== Excerpted data ==
----------

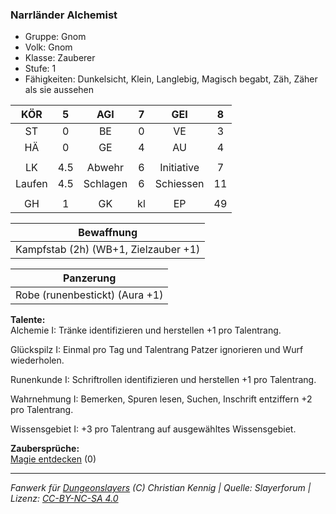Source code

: ### Narrländer Alchemist

- Gruppe: Gnom
- Volk: Gnom
- Klasse: Zauberer
- Stufe: 1
- Fähigkeiten: Dunkelsicht, Klein, Langlebig, Magisch begabt, Zäh, Zäher als sie aussehen

|  KÖR   |  5  |   AGI    |  7  |    GEI     |  8  |
| :----: | :-: | :------: | :-: | :--------: | :-: |
|   ST   |  0  |    BE    |  0  |     VE     |  3  |
|   HÄ   |  0  |    GE    |  4  |     AU     |  4  |
|        |     |          |     |            |     |
|   LK   | 4.5 |  Abwehr  |  6  | Initiative |  7  |
| Laufen | 4.5 | Schlagen |  6  | Schiessen  | 11  |
|        |     |          |     |            |     |
|   GH   |  1  |    GK    | kl  |     EP     | 49  |

|              Bewaffnung              |
| :----------------------------------: |
| Kampfstab (2h) (WB+1, Zielzauber +1) |

|           Panzerung            |
| :----------------------------: |
| Robe (runenbestickt) (Aura +1) |

**Talente:**  
Alchemie I: Tränke identifizieren und herstellen +1 pro Talentrang.

Glückspilz I: Einmal pro Tag und Talentrang Patzer ignorieren und Wurf wiederholen.

Runenkunde I: Schriftrollen identifizieren und herstellen +1 pro Talentrang.

Wahrnehmung I: Bemerken, Spuren lesen, Suchen, Inschrift entziffern +2 pro Talentrang.

Wissensgebiet I: +3 pro Talentrang auf ausgewähltes Wissensgebiet.

**Zaubersprüche:**  
[Magie entdecken](/grw/zauber/magie-entdecken.md) (0)

---

_Fanwerk für [Dungeonslayers](https://www.dungeonslayers.net/) (C) Christian Kennig | Quelle: Slayerforum | Lizenz: [CC-BY-NC-SA 4.0](https://creativecommons.org/licenses/by-nc-sa/4.0/deed.de)_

----------

== Your objective ==
Leaving the pictures out, print every line of the listing exactly.

== Result for this task ==
Source code

: ### Narrländer Alchemist

- Gruppe: Gnom
- Volk: Gnom
- Klasse: Zauberer
- Stufe: 1
- Fähigkeiten: Dunkelsicht, Klein, Langlebig, Magisch begabt, Zäh, Zäher als sie aussehen

|  KÖR   |  5  |   AGI    |  7  |    GEI     |  8  |
| :----: | :-: | :------: | :-: | :--------: | :-: |
|   ST   |  0  |    BE    |  0  |     VE     |  3  |
|   HÄ   |  0  |    GE    |  4  |     AU     |  4  |
|        |     |          |     |            |     |
|   LK   | 4.5 |  Abwehr  |  6  | Initiative |  7  |
| Laufen | 4.5 | Schlagen |  6  | Schiessen  | 11  |
|        |     |          |     |            |     |
|   GH   |  1  |    GK    | kl  |     EP     | 49  |

|              Bewaffnung              |
| :----------------------------------: |
| Kampfstab (2h) (WB+1, Zielzauber +1) |

|           Panzerung            |
| :----------------------------: |
| Robe (runenbestickt) (Aura +1) |

**Talente:**  
Alchemie I: Tränke identifizieren und herstellen +1 pro Talentrang.

Glückspilz I: Einmal pro Tag und Talentrang Patzer ignorieren und Wurf wiederholen.

Runenkunde I: Schriftrollen identifizieren und herstellen +1 pro Talentrang.

Wahrnehmung I: Bemerken, Spuren lesen, Suchen, Inschrift entziffern +2 pro Talentrang.

Wissensgebiet I: +3 pro Talentrang auf ausgewähltes Wissensgebiet.

**Zaubersprüche:**  
[Magie entdecken](/grw/zauber/magie-entdecken.md) (0)

---

_Fanwerk für [Dungeonslayers](https://www.dungeonslayers.net/) (C) Christian Kennig | Quelle: Slayerforum | Lizenz: [CC-BY-NC-SA 4.0](https://creativecommons.org/licenses/by-nc-sa/4.0/deed.de)_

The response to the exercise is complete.